Review: mitochondrial defects in breast cancer

Abstract

Mitochondria play important roles in cellular energy metabolism, free radical generation, and apoptosis. Mitochondrial DNA has been proposed to be involved in carcinogenesis because of its high susceptibility to mutations and limited repair mechanisms in comparison to nuclear DNA. Breast cancer is the most frequent cancer type among women in the world and, although exhaustive research has been done on nuclear DNA changes, several studies describe a variety of mitochondrial DNA alterations present in breast cancer. In this review article, we to provide a summary of the mitochondrial genomic alterations reported in breast cancer and their functional consequences.

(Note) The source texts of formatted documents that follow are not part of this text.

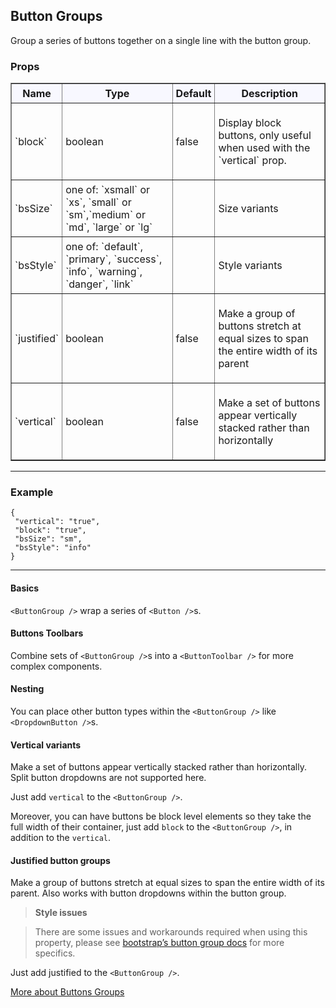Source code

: ## Button Groups

Group a series of buttons together on a single line with the button group.

### Props

<table border = "1" style="width: 100%"}>
 <thead style = "background-color: GhostWhite">
 <tr>
  <th style="padding:5px">Name</th>
  <th style="padding:5px">Type</th>
  <th style="padding:5px">Default</th>
  <th style="padding:5px">Description</th>
 </tr>
 </thead>
 <tbody>
  <tr>
   <td style="padding:5px"><span>`block`</span><span> </span></td>
   <td style="padding:5px"><div>boolean</div></td>
   <td style="padding:5px">false</td>
   <td style="padding:5px"><div><p>Display block buttons, only useful when used with the `vertical` prop.</p></div></td>
  </tr>
  <tr>
   <td style="padding:5px"><span>`bsSize`</span><span> </span></td>
   <td style="padding:5px"><div>one of: `xsmall` or `xs`, `small` or `sm`,`medium` or `md`, `large` or `lg`</div></td>
   <td style="padding:5px"></td>
   <td style="padding:5px"><div><p>Size variants</p></div></td>
  </tr>
  <tr>
   <td style="padding:5px"><span>`bsStyle`</span><span> </span></td>
   <td style="padding:5px"><div>one of: `default`, `primary`, `success`, `info`, `warning`, `danger`, `link`</div></td>
   <td style="padding:5px"></td>
   <td style="padding:5px"><div><p>Style variants</p></div></td>
  </tr>
  <tr>
   <td style="padding:5px"><span>`justified`</span><span> </span></td>
   <td style="padding:5px"><div>boolean</div></td>
   <td style="padding:5px"><div>false</div></td>
   <td style="padding:5px"><div><p>Make a group of buttons stretch at equal sizes to span the entire width of its parent</p></div></td>
  </tr>
  <tr>
   <td style="padding:5px"><span>`vertical`</span><span> </span></td>
   <td style="padding:5px"><div>boolean</div></td>
   <td style="padding:5px"><div>false</div></td>
   <td style="padding:5px"><div><p>Make a set of buttons appear vertically stacked rather than horizontally</p></div></td>
  </tr>
  
 </tbody>
</table>


---

### Example

    {
     "vertical": "true",
     "block": "true",
     "bsSize": "sm",
     "bsStyle": "info"
    }

---

#### Basics

`<ButtonGroup />` wrap a series of `<Button />`s.

#### Buttons Toolbars

Combine sets of `<ButtonGroup />`s into a `<ButtonToolbar />` for more complex components.

#### Nesting

You can place other button types within the `<ButtonGroup />` like `<DropdownButton />`s.

#### Vertical variants

Make a set of buttons appear vertically stacked rather than horizontally. Split button dropdowns are not supported here.

Just add `vertical` to the `<ButtonGroup />`.

Moreover, you can have buttons be block level elements so they take the full width of their container, just add `block` to the `<ButtonGroup />`, in addition to the `vertical`.

#### Justified button groups

Make a group of buttons stretch at equal sizes to span the entire width of its parent. Also works with button dropdowns within the button group.

> **Style issues**

> There are some issues and workarounds required when using this property, please see [bootstrap’s button group docs](http://getbootstrap.com/components/#btn-groups-justified) for more specifics.

Just add justified to the `<ButtonGroup />`.

<a href="http://react-bootstrap.github.io/components.html#btn-groups" target="_blank">More about Buttons Groups</a>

Keywords: breast cancer; heteroplasmy; mitochondrial DNA; mutations.

Figure 1

mtDNA point mutations in breast cancer described in the literature. Every tick represents a mutation locus detected. Abbreviations: 12S: 12S ribosomal RNA; 16S: 16S ribosomal RNA; ND1, 2, 4, 5 and 6: NADH dehydrogenase subunit 1, 2, 4, 5 and 6; ATPase: ATP Synthase F0 subunit 8; COI, II and III: cytochrome c oxidase subunit I, II and III; Cyt B: cytochrome b; O_H: H-strand replication origin; O_L: L-strand replication origin.

Figure 2

The classic selection method used to explain the expansion of mtDNA homoplasmy in tumors (in the random genetic drift, human tumors are expected to contain homoplasmic mitochondrial mutations based only on random mutagenesis and segregation of mtDNA).